Mount Sinai merger bid to free up prized East Village land hits roadblock

Mount Sinai Beth Israel’s under-the-radar plan to sell off valuable East Village real estate was thrown into disarray when a New York State Department of Health committee rejected the hospital system’s proposal to merge the New York Eye and Ear Infirmary into its Beth Israel home. Refused to approve. Division.

Mount Sinai is the parent corporation of NYEEI. The infirmary owns two buildings and some vacant land on Second Avenue between East 13th and East 14th Streets, which sources said could fetch up to $70 million if sold for the apartment-building construction.

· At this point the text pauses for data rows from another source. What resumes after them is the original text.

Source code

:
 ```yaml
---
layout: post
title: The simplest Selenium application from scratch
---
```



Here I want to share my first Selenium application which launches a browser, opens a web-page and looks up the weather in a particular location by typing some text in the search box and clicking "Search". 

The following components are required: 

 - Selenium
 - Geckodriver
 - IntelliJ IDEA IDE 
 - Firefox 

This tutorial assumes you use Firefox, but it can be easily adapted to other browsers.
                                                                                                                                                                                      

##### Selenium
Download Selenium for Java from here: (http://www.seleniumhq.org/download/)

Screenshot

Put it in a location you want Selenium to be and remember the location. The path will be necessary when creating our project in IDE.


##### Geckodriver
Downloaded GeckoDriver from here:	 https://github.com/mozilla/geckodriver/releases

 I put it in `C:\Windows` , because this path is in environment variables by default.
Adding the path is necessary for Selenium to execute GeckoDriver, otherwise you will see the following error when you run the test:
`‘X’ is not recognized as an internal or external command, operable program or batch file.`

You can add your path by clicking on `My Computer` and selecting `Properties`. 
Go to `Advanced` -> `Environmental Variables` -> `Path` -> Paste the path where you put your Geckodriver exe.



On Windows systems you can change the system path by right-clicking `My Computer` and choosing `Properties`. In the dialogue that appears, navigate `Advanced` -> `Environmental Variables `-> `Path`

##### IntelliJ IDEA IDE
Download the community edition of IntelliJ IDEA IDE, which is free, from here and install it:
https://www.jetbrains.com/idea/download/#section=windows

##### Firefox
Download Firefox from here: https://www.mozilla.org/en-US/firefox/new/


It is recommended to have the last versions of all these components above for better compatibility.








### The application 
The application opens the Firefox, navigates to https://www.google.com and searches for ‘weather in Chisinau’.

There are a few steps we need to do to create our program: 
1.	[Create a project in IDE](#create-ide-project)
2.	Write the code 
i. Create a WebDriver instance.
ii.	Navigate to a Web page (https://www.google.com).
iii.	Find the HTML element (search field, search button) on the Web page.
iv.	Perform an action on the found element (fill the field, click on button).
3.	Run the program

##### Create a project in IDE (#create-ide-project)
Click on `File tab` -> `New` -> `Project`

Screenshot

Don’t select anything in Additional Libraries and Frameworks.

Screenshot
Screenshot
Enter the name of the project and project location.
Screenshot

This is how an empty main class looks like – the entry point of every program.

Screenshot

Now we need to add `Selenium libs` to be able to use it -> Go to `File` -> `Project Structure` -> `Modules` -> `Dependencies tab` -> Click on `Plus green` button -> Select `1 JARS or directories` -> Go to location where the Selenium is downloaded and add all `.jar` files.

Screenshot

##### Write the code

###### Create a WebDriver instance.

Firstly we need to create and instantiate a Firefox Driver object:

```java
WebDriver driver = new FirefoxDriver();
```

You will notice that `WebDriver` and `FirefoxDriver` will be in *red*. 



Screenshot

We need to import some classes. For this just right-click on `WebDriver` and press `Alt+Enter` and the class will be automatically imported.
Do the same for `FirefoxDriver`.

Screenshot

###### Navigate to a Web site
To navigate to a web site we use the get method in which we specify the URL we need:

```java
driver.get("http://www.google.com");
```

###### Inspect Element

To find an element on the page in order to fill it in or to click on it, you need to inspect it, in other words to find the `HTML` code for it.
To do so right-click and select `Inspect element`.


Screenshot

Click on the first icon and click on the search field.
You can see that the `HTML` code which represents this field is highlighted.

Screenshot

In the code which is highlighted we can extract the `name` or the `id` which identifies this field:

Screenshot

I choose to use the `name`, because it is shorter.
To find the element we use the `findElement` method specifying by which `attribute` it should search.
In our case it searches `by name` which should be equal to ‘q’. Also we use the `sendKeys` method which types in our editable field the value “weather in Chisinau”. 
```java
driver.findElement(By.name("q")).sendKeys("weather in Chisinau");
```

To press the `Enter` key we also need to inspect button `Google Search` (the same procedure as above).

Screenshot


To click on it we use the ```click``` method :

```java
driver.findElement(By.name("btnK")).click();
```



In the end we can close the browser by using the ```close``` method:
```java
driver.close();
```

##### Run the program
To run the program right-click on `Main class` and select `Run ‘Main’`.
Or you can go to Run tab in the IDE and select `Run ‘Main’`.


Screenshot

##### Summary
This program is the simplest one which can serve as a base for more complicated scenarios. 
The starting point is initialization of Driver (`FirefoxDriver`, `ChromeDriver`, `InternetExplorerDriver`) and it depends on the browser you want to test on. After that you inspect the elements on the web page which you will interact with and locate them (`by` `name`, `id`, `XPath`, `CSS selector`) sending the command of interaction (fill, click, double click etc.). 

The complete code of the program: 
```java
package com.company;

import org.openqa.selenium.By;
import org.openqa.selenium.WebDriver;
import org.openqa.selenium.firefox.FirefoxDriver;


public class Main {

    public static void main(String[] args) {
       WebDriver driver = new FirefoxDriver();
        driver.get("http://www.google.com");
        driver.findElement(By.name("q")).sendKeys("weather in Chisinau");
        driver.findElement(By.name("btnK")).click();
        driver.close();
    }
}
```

One building, 218 Second Avenue, dates to 1902 and was the setting for a scene in “The Godfather” when Al Pacino saved Marlon Brando from an assassination attempt.

DOH panel member Dr. Howard Berliner, who voted against the merger last week, pointed to concerns at the hearing that Mount Sinai aims to eliminate NYEEI so it can cash in on property sales.

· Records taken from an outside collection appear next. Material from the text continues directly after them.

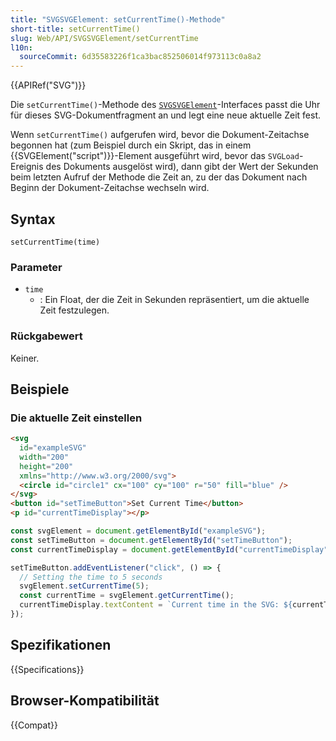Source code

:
 ```yaml
---
title: "SVGSVGElement: setCurrentTime()-Methode"
short-title: setCurrentTime()
slug: Web/API/SVGSVGElement/setCurrentTime
l10n:
  sourceCommit: 6d35583226f1ca3bac852506014f973113c0a8a2
---
```


{{APIRef("SVG")}}

Die `setCurrentTime()`-Methode des [`SVGSVGElement`](/de/docs/Web/API/SVGSVGElement)-Interfaces passt die Uhr für dieses SVG-Dokumentfragment an und legt eine neue aktuelle Zeit fest.

Wenn `setCurrentTime()` aufgerufen wird, bevor die Dokument-Zeitachse begonnen hat (zum Beispiel durch ein Skript, das in einem {{SVGElement("script")}}-Element ausgeführt wird, bevor das `SVGLoad`-Ereignis des Dokuments ausgelöst wird), dann gibt der Wert der Sekunden beim letzten Aufruf der Methode die Zeit an, zu der das Dokument nach Beginn der Dokument-Zeitachse wechseln wird.

## Syntax

```js-nolint
setCurrentTime(time)
```

### Parameter

- `time`
  - : Ein Float, der die Zeit in Sekunden repräsentiert, um die aktuelle Zeit festzulegen.

### Rückgabewert

Keiner.

## Beispiele

### Die aktuelle Zeit einstellen

```html
<svg
  id="exampleSVG"
  width="200"
  height="200"
  xmlns="http://www.w3.org/2000/svg">
  <circle id="circle1" cx="100" cy="100" r="50" fill="blue" />
</svg>
<button id="setTimeButton">Set Current Time</button>
<p id="currentTimeDisplay"></p>
```

```js
const svgElement = document.getElementById("exampleSVG");
const setTimeButton = document.getElementById("setTimeButton");
const currentTimeDisplay = document.getElementById("currentTimeDisplay");

setTimeButton.addEventListener("click", () => {
  // Setting the time to 5 seconds
  svgElement.setCurrentTime(5);
  const currentTime = svgElement.getCurrentTime();
  currentTimeDisplay.textContent = `Current time in the SVG: ${currentTime} seconds`;
});
```

## Spezifikationen

{{Specifications}}

## Browser-Kompatibilität

{{Compat}}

“If I were a real estate developer, I would be drooling at the prospect of getting this [NYEEI] The site, in the East Village, is probably one of the hottest markets in New York City,” Berliner said.

As we reported in June, Mount Sinai is slowly relocating facilities and staff From Second Avenue sites to other locations that are part of the Mount Sinai Beth Israel network. The transferred departments included surgical, clinical and ambulatory units.

218 Second Avenue dates to 1902 and was the setting for a scene in “The Godfather” when Al Pacino saved Marlon Brando from an assassination attempt.

The DOH panel, then known as the New York Public Health and Health Planning Council, voted 11-6 to approve the merger, but it was three votes short of the number required under the panel’s rules. Those who voted no said that, among other issues, Mount Sinai had kept the community in the dark about its plans and avoided questions from the DOH itself.

The committee’s vote is not the final word, as it must be confirmed by DOH Acting Commissioner James V. McDonald, who was nominated to the position on Jan. 1. One source said it was “rare” for a commissioner to overrule the planning council. ,

The merger plan is a necessary step towards dismantling the infirmary to facilitate the sale of the assets. If Mount Sinai’s proposal is ultimately rejected, it means that any sale of real estate would have to be approved by the NYEEI board—which would dissolve in the merger.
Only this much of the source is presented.